All this is a far cry from just two years ago. The covid-19 pandemic was precisely the catalyst the sector needed to take off and attain escape velocity. During the two years that Indian schools were shut (the longest Covid-related school closure in the world), the edtech sector’s online learning model appeared to plug the massive gaps in the traditional education sector – both government and private – exposed by the sudden closure of schools.
As anxious parents flocked to edtech ventures in droves, demand, revenues, funding and valuations soared. As many as five new unicorns were minted in the sector. Venture funding into the sector jumped eight-fold from $500 million in 2019 to $4.7 billion ($1.9 billion by Byju’s alone) in 2020 and jumped a further 50% in 2021, with funding reaching $6 billion.
This tsunami of money in turn created a flood of me-too startups. Market estimates say nearly four out of ten startups minted in 2021 in the edtech sector aimed at the K12 space were Indian. There was much talk of the Indian edtech market reaching $30 billion by 2025 and gunning for a potential $300 billion by the end of the decade. According to VC firm BLincInvest, there were over 9,000 edtech startups in India in 2021 and the number of K12 offerings alone was expected to increase 6.4X in 2022.
That was in 2021. 2022, however, is presenting a very different picture. If the re-opening of schools has sent a lot of its customers back to the traditional option, its headlong growth has been halted.
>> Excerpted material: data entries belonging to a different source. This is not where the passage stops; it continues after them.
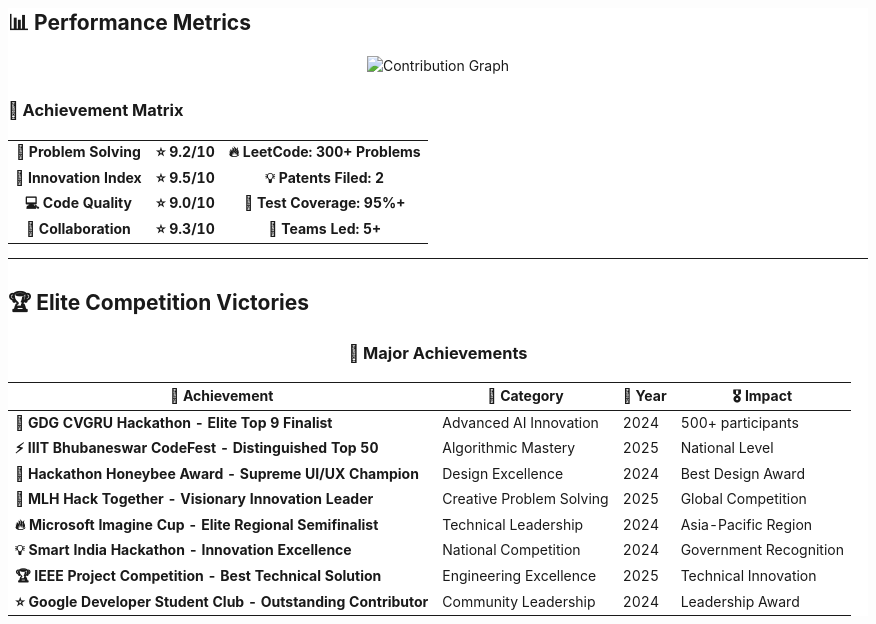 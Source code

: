 
## 📊 Performance Metrics

<div align="center">
  <img src="https://github-readme-activity-graph.vercel.app/graph?username=ankitapradhan&theme=react-dark&bg_color=0D1117&color=F85D7F&line=F85D7F&point=FFFFFF&area=true&hide_border=true" alt="Contribution Graph" />
</div>

### 🏅 Achievement Matrix

<table align="center">
  <tr>
    <td align="center"><strong>🎯 Problem Solving</strong></td>
    <td align="center"><strong>⭐ 9.2/10</strong></td>
    <td align="center"><strong>🔥 LeetCode: 300+ Problems</strong></td>
  </tr>
  <tr>
    <td align="center"><strong>🚀 Innovation Index</strong></td>
    <td align="center"><strong>⭐ 9.5/10</strong></td>
    <td align="center"><strong>💡 Patents Filed: 2</strong></td>
  </tr>
  <tr>
    <td align="center"><strong>💻 Code Quality</strong></td>
    <td align="center"><strong>⭐ 9.0/10</strong></td>
    <td align="center"><strong>🧪 Test Coverage: 95%+</strong></td>
  </tr>
  <tr>
    <td align="center"><strong>🤝 Collaboration</strong></td>
    <td align="center"><strong>⭐ 9.3/10</strong></td>
    <td align="center"><strong>👥 Teams Led: 5+</strong></td>
  </tr>
</table>

---

## 🏆 Elite Competition Victories

<div align="center">

### 🌟 Major Achievements

| 🏅 **Achievement** | 🎯 **Category** | 📅 **Year** | 🎖️ **Impact** |
|-------------------|-----------------|-------------|----------------|
| **🚀 GDG CVGRU Hackathon - Elite Top 9 Finalist** | Advanced AI Innovation | 2024 | 500+ participants |
| **⚡ IIIT Bhubaneswar CodeFest - Distinguished Top 50** | Algorithmic Mastery | 2025 | National Level |
| **🎯 Hackathon Honeybee Award - Supreme UI/UX Champion** | Design Excellence | 2024 | Best Design Award |
| **🌟 MLH Hack Together - Visionary Innovation Leader** | Creative Problem Solving | 2025 | Global Competition |
| **🔥 Microsoft Imagine Cup - Elite Regional Semifinalist** | Technical Leadership | 2024 | Asia-Pacific Region |
| **💡 Smart India Hackathon - Innovation Excellence** | National Competition | 2024 | Government Recognition |
| **🏆 IEEE Project Competition - Best Technical Solution** | Engineering Excellence | 2025 | Technical Innovation |
| **⭐ Google Developer Student Club - Outstanding Contributor** | Community Leadership | 2024 | Leadership Award |
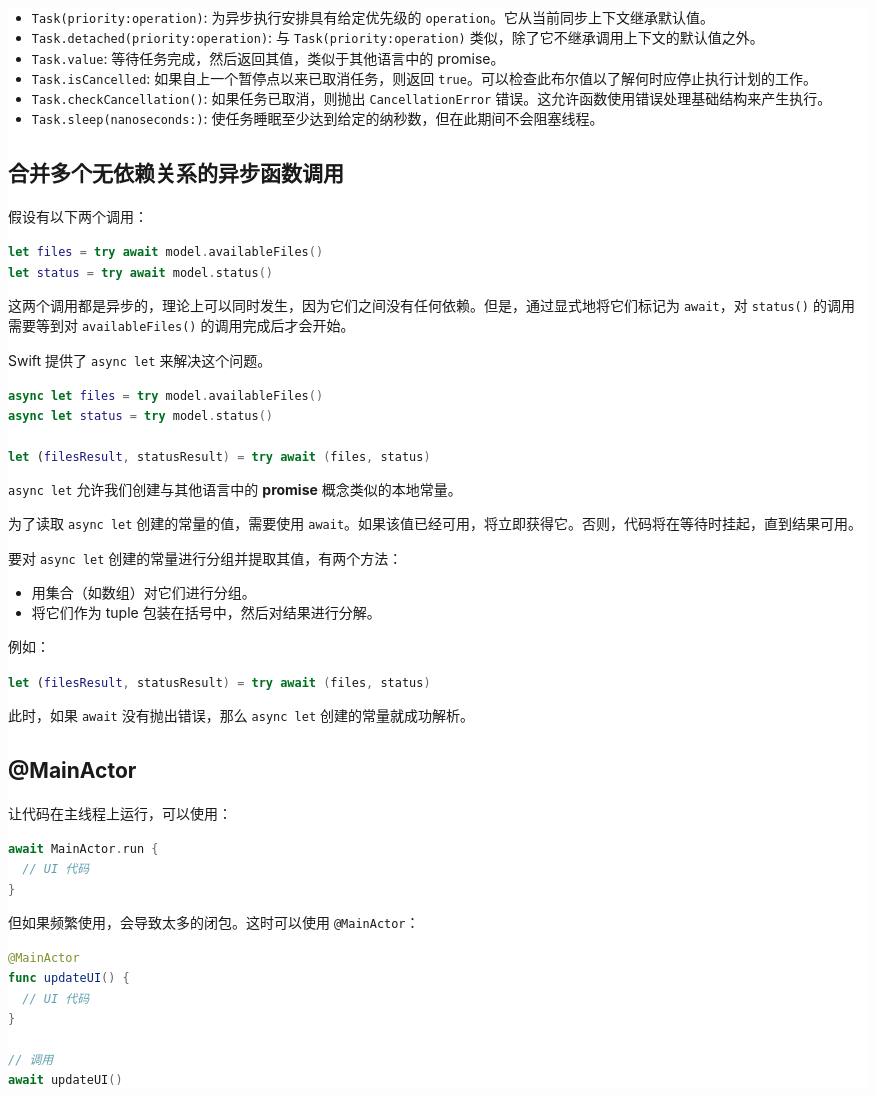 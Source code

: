 - `Task(priority:operation)`: 为异步执行安排具有给定优先级的 `operation`。它从当前同步上下文继承默认值。
- `Task.detached(priority:operation)`: 与 `Task(priority:operation)` 类似，除了它不继承调用上下文的默认值之外。
- `Task.value`: 等待任务完成，然后返回其值，类似于其他语言中的 promise。
- `Task.isCancelled`: 如果自上一个暂停点以来已取消任务，则返回 `true`。可以检查此布尔值以了解何时应停止执行计划的工作。
- `Task.checkCancellation()`: 如果任务已取消，则抛出 `CancellationError` 错误。这允许函数使用错误处理基础结构来产生执行。
- `Task.sleep(nanoseconds:)`: 使任务睡眠至少达到给定的纳秒数，但在此期间不会阻塞线程。

## 合并多个无依赖关系的异步函数调用

假设有以下两个调用：

```swift
let files = try await model.availableFiles()
let status = try await model.status()
```

这两个调用都是异步的，理论上可以同时发生，因为它们之间没有任何依赖。但是，通过显式地将它们标记为 `await`，对 `status()` 的调用需要等到对 `availableFiles()` 的调用完成后才会开始。

Swift 提供了 `async let` 来解决这个问题。

```swift
async let files = try model.availableFiles()
async let status = try model.status()

let (filesResult, statusResult) = try await (files, status)
```

`async let` 允许我们创建与其他语言中的 **promise** 概念类似的本地常量。

为了读取 `async let` 创建的常量的值，需要使用 `await`。如果该值已经可用，将立即获得它。否则，代码将在等待时挂起，直到结果可用。

要对 `async let` 创建的常量进行分组并提取其值，有两个方法：

- 用集合（如数组）对它们进行分组。
- 将它们作为 tuple 包装在括号中，然后对结果进行分解。

例如：

```swift
let (filesResult, statusResult) = try await (files, status)
```

此时，如果 `await` 没有抛出错误，那么 `async let` 创建的常量就成功解析。

## @MainActor

让代码在主线程上运行，可以使用：

```swift
await MainActor.run {
  // UI 代码
}
```

但如果频繁使用，会导致太多的闭包。这时可以使用 `@MainActor`：

```swift
@MainActor
func updateUI() {
  // UI 代码
}

// 调用
await updateUI()
```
Worse, an avalanche of consumer complaints about questionable marketing practices, including tied loans from shadow lenders with all the nasty clauses hidden in the fine print, forced the government to come up with an advisory in December 2021 warning consumers against malpractices by edtech players.
“It has come to the notice of the Department of School Education and Literacy that some edtech companies are luring parents in the garb of offering free services and getting the Electronic Fund Transfer (EFT) mandate signed or activating the Auto-debit feature, especially targeting the vulnerable families,” the advisory noted. The long list of don’ts specifically warned consumers from accepting any auto-debit mandate for loans arranged by the edtech firm through partners. “Avoid automatic debit option for payment of subscription fee: Some ed-tech companies may offer the free-premium business model where a lot of their services might seem to be free at first glance but to gain continuous learning access, students have to opt for a paid subscription. Activation of auto-debit may result in a child accessing the paid features without realizing that he/she is no longer accessing the free services offered by the edtech company,” the circular notes.
As consumer awareness – and unhappiness with the questionable marketing tactics adopted by most players – grew, the bottom fell out of the loan-funded customer acquisition model. NBFCs and small-ticket personal loan providers who worked with edtech startups have reported a drastic drop in business.
This has exposed the fundamental flaw in the business projections of edtech players painting rosy pictures of unbridled growth. Yes, the market is there. According to government data, there are over 260 million students, 1.5 million schools and over 10 million teachers in India, making India the world’s largest school system. But size does not equal quality. Government schools and so-called ‘affordable’ private schools, which account for over 90% of the enrolment, suffer from massive shortcomings of infrastructure, faculty strength and quality as well as pedagogy, leaving the gate open for edtechs with their out of school learning offerings.
But affordability is another matter. A survey by Schoolnet, one of the earliest players in the edtech business, which works with both government schools and unaided private schools largely in the affordable sector across states, found that the average annual spending on school education by parents on after-school education like private or group tuition and exam prep was just ₹14,000 in government schools and ₹18,000 in unaided private schools. Only 3% of parents with children in private schools spent more than ₹50,000 a year on supplementary education. This is a far cry from the ₹25,000 to ₹125,000 that edtechs tend to target from a customer. And rising awareness and government warnings have derailed the slick marketing machines of these players, which relied more on sales talk and less of proper disclosure.
Ed-techs have responded to the rising litany of complaints from consumers and the imminent threat of a government crackdown – China, which places a similar aspirational premium on education and competitiveness and had an even bigger ed-tech sector, cracked down in 2021, restricting profits and preventing ed-techs from acquiring foreign funding or going public – has spurred India’s edtechs to form a self-regulatory body.
While a step forward, this is clearly not enough. Core to the edtech crisis is two issues: One, the reduced attractiveness of online learning (with its attached hidden cost of devices and broadband for access) when physical learning options have opened up and two, the affordability factor.
Unless the sector goes back to the drawing board to come up with an alternative delivery model – perhaps a hybrid one, starts to work with schools rather than positioning itself as an alternative and above all, cleans up its marketing act and cuts its dependence on loans to consumers to drive acquisitions, 2021 may well end up being a mere flash in the pan.